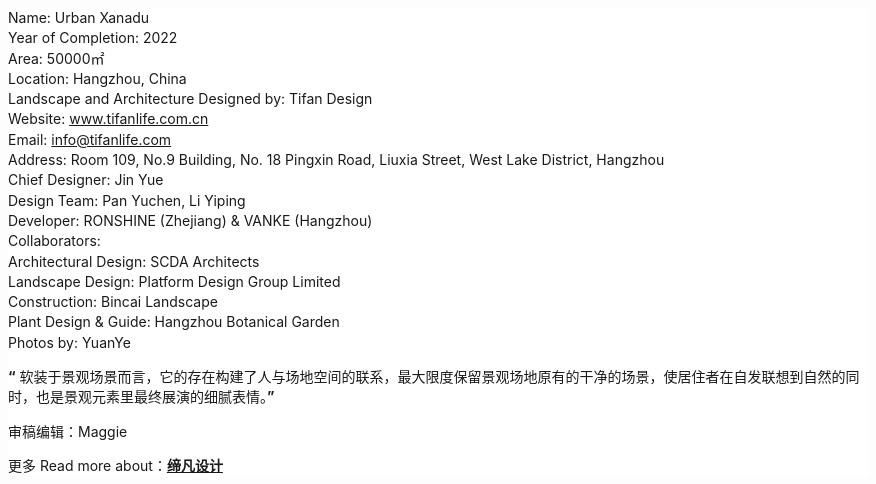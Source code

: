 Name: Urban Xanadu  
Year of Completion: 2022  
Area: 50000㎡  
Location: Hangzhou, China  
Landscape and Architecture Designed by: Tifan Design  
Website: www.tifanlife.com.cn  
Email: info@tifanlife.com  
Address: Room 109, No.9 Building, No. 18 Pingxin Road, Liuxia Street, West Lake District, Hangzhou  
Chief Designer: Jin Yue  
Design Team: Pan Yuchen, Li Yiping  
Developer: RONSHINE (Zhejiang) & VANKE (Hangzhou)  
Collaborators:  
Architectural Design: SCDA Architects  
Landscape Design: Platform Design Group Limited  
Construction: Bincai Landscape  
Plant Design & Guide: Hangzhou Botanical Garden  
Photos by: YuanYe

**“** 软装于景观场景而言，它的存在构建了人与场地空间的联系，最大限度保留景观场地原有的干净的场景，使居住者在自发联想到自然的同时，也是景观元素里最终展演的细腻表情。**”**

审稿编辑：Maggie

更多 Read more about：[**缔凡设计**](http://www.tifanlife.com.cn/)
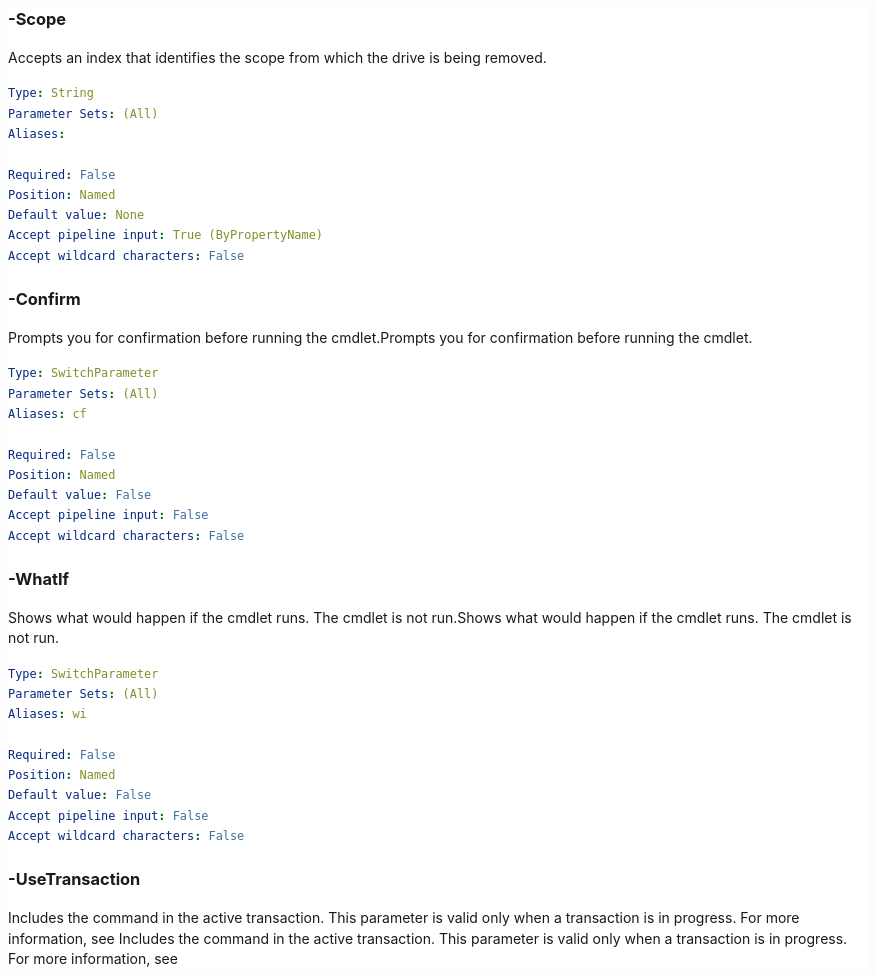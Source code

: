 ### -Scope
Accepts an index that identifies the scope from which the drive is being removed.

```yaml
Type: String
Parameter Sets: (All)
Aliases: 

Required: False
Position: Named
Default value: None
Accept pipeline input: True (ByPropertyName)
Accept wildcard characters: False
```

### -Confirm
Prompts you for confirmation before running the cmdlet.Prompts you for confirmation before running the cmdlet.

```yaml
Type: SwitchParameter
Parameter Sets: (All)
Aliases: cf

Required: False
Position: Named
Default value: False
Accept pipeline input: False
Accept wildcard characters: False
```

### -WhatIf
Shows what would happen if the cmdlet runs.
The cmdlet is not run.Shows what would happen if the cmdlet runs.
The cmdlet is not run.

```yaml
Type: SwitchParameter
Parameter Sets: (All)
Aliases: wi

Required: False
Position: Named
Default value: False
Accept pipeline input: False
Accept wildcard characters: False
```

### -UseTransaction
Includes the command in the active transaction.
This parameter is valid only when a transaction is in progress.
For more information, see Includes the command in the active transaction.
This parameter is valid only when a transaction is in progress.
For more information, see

**Exercise brief**
The last line of the entries marks the end, and the line with "审稿编辑：Maggie" marks the start. Output exactly those two lines and every line between them, nothing else, with the pictures left out.

**Result of this task**
审稿编辑：Maggie

更多 Read more about：[**缔凡设计**](http://www.tifanlife.com.cn/)
Source code

: ### -Scope
Accepts an index that identifies the scope from which the drive is being removed.

```yaml
Type: String
Parameter Sets: (All)
Aliases: 

Required: False
Position: Named
Default value: None
Accept pipeline input: True (ByPropertyName)
Accept wildcard characters: False
```

### -Confirm
Prompts you for confirmation before running the cmdlet.Prompts you for confirmation before running the cmdlet.

```yaml
Type: SwitchParameter
Parameter Sets: (All)
Aliases: cf

Required: False
Position: Named
Default value: False
Accept pipeline input: False
Accept wildcard characters: False
```

### -WhatIf
Shows what would happen if the cmdlet runs.
The cmdlet is not run.Shows what would happen if the cmdlet runs.
The cmdlet is not run.

```yaml
Type: SwitchParameter
Parameter Sets: (All)
Aliases: wi

Required: False
Position: Named
Default value: False
Accept pipeline input: False
Accept wildcard characters: False
```

### -UseTransaction
Includes the command in the active transaction.
This parameter is valid only when a transaction is in progress.
For more information, see Includes the command in the active transaction.
This parameter is valid only when a transaction is in progress.
For more information, see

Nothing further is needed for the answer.